[Rendered images with source text]
───

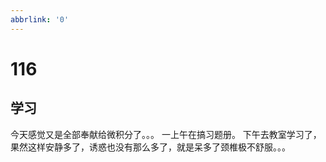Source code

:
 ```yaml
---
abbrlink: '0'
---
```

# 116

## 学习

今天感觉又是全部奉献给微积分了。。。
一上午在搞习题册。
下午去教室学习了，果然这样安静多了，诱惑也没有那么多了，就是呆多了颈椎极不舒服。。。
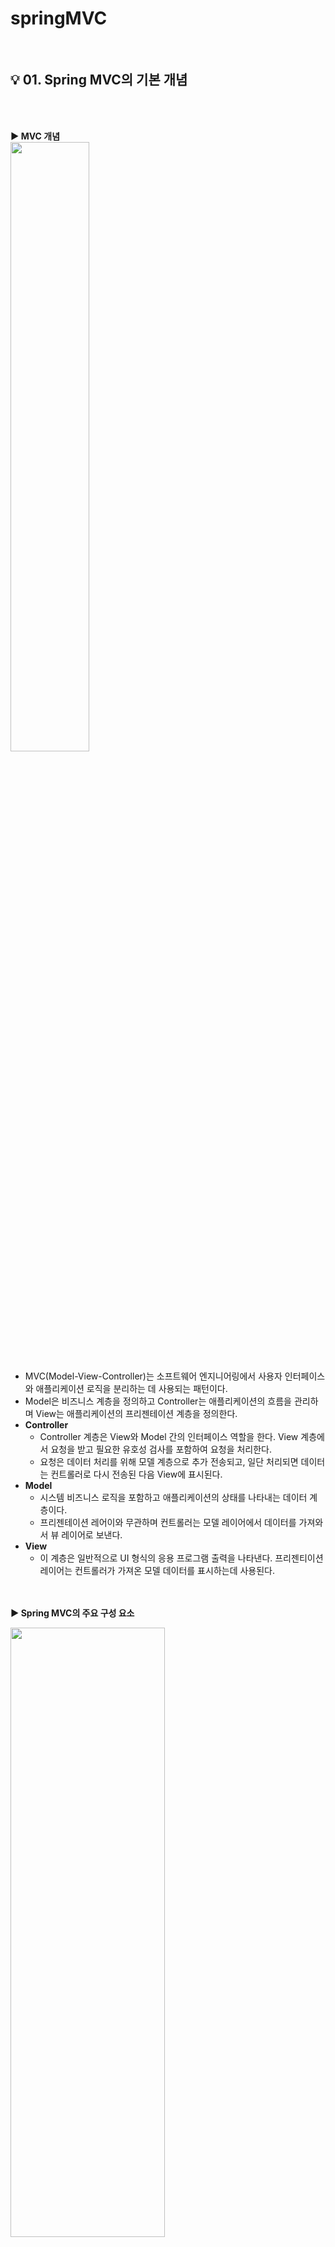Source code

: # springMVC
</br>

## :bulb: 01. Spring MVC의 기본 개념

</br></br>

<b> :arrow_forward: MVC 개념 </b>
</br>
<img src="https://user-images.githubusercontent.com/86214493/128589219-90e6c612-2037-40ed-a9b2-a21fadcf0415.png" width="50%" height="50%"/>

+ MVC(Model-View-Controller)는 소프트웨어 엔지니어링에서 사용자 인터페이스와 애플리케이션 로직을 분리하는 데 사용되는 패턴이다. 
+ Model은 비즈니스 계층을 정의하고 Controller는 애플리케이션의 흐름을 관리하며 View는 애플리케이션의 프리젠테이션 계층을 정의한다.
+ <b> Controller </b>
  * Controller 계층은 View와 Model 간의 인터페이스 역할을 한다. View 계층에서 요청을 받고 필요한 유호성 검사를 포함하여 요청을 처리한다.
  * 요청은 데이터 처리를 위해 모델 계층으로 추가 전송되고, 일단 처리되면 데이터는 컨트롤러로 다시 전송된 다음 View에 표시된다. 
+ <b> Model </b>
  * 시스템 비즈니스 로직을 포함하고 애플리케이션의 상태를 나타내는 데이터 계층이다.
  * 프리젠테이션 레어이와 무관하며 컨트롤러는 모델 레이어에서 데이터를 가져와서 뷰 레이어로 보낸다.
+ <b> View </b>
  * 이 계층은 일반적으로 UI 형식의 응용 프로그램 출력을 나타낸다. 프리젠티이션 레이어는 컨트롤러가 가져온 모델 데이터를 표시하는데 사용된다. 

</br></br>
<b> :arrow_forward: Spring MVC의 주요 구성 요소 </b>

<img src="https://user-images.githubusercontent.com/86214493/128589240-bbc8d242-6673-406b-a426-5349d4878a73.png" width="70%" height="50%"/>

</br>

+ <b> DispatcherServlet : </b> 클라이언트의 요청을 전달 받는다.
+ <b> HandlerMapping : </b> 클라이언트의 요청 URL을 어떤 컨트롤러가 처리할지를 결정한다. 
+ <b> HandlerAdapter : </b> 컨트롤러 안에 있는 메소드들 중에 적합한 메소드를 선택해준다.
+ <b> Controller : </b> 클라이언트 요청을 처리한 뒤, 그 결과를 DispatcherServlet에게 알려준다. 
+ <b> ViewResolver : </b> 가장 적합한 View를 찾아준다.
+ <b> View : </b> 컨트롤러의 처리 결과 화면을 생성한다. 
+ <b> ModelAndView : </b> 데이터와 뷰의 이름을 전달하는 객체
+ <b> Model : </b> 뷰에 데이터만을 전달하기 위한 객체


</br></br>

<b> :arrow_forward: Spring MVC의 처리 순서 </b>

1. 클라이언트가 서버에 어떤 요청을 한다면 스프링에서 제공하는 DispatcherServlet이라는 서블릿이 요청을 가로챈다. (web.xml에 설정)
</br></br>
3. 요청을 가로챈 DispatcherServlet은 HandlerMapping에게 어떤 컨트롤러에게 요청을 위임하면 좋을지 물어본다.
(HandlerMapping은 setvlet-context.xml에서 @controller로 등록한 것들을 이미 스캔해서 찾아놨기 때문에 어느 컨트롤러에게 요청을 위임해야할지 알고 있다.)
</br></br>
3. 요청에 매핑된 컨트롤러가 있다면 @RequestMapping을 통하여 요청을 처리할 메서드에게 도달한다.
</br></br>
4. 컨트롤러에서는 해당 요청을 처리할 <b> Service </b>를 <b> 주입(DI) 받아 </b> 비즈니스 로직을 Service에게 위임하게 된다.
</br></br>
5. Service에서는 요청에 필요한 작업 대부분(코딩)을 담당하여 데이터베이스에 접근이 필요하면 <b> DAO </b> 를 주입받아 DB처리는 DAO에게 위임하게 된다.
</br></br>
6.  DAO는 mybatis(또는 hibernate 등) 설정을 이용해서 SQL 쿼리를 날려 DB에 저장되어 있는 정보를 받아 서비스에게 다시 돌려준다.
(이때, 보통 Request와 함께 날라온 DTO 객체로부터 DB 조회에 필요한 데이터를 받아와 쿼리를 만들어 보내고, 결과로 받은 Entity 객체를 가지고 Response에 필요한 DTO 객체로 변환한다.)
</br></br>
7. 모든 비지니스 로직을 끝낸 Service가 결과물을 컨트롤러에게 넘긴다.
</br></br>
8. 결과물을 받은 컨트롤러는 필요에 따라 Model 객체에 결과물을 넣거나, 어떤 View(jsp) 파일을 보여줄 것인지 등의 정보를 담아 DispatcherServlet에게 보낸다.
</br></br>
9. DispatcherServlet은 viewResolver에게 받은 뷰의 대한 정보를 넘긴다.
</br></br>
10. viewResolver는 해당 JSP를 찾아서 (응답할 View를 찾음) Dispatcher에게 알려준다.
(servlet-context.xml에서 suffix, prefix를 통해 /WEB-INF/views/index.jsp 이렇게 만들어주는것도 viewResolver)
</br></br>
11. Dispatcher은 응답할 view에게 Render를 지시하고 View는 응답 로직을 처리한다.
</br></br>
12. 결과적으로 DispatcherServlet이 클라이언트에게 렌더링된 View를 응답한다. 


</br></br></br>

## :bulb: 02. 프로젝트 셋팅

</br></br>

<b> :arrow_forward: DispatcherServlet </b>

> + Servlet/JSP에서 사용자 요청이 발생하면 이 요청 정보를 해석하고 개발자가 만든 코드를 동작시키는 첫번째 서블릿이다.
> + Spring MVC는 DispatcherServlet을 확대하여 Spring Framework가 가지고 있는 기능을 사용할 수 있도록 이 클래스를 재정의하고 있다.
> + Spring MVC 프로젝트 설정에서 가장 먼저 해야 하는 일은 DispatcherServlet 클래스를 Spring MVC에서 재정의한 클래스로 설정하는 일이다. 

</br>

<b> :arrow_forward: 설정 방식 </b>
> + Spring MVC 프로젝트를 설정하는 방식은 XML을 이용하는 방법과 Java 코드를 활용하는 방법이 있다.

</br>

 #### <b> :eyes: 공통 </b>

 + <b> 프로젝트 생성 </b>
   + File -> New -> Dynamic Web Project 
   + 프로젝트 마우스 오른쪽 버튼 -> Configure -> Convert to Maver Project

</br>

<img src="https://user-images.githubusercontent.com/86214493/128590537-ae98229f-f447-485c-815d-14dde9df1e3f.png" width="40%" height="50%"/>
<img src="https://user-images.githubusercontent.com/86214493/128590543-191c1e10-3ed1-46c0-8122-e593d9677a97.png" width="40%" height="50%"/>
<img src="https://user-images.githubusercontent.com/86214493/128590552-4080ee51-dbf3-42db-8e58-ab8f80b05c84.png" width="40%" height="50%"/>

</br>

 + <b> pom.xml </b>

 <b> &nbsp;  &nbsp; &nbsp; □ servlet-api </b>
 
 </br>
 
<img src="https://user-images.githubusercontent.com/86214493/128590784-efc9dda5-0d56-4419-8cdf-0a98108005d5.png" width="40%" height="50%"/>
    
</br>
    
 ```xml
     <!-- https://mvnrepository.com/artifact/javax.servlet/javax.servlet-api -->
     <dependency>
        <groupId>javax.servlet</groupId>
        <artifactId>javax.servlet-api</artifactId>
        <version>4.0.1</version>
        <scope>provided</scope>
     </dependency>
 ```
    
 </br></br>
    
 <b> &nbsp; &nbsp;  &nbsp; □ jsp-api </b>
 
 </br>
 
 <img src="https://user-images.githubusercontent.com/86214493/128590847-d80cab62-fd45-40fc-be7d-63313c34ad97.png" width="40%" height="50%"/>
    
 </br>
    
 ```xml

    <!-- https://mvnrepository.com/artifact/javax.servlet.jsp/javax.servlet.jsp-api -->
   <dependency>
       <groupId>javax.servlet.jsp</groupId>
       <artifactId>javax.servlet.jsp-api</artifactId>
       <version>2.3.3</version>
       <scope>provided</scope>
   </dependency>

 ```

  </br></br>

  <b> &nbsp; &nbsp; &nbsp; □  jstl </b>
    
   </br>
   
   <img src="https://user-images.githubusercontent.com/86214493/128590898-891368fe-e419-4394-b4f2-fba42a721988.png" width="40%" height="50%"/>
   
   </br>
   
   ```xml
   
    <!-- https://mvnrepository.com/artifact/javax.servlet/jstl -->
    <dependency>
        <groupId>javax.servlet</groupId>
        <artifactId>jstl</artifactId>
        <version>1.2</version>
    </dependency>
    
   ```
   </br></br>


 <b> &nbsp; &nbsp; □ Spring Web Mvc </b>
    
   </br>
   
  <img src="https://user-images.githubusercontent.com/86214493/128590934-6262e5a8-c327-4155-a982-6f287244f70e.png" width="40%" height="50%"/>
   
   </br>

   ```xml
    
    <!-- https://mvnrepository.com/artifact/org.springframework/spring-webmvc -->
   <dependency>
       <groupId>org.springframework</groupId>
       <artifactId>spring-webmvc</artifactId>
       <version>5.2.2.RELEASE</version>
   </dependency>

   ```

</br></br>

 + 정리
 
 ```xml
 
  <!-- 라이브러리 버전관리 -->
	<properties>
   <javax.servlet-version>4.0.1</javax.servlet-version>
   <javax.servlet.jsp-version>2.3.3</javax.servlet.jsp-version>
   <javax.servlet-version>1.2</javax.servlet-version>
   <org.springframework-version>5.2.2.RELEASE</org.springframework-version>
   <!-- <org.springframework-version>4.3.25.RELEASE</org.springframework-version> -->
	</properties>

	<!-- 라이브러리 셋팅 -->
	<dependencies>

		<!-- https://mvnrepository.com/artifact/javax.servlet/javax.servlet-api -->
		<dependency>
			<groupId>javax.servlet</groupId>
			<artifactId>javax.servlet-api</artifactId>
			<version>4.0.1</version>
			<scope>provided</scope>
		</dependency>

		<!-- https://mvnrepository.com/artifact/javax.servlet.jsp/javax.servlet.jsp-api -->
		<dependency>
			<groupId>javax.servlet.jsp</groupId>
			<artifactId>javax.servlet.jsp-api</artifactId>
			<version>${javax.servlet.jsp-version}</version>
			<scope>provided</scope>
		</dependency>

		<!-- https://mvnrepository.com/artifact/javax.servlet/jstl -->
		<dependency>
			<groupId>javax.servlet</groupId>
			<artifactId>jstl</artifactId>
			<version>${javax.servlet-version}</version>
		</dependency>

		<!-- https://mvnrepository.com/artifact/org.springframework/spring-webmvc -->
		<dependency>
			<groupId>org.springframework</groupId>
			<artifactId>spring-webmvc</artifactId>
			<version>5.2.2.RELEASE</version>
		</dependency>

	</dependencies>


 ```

───

Print exactly the lines above, between the one holding "뷰 레이어로 보낸다." and the one holding "요청을 전달 받는다.", inclusive, and nothing besides.

## Answer for the task
  * 프리젠테이션 레어이와 무관하며 컨트롤러는 모델 레이어에서 데이터를 가져와서 뷰 레이어로 보낸다.
+ <b> View </b>
  * 이 계층은 일반적으로 UI 형식의 응용 프로그램 출력을 나타낸다. 프리젠티이션 레이어는 컨트롤러가 가져온 모델 데이터를 표시하는데 사용된다. 

</br></br>
<b> :arrow_forward: Spring MVC의 주요 구성 요소 </b>

<img src="https://user-images.githubusercontent.com/86214493/128589240-bbc8d242-6673-406b-a426-5349d4878a73.png" width="70%" height="50%"/>

</br>

+ <b> DispatcherServlet : </b> 클라이언트의 요청을 전달 받는다.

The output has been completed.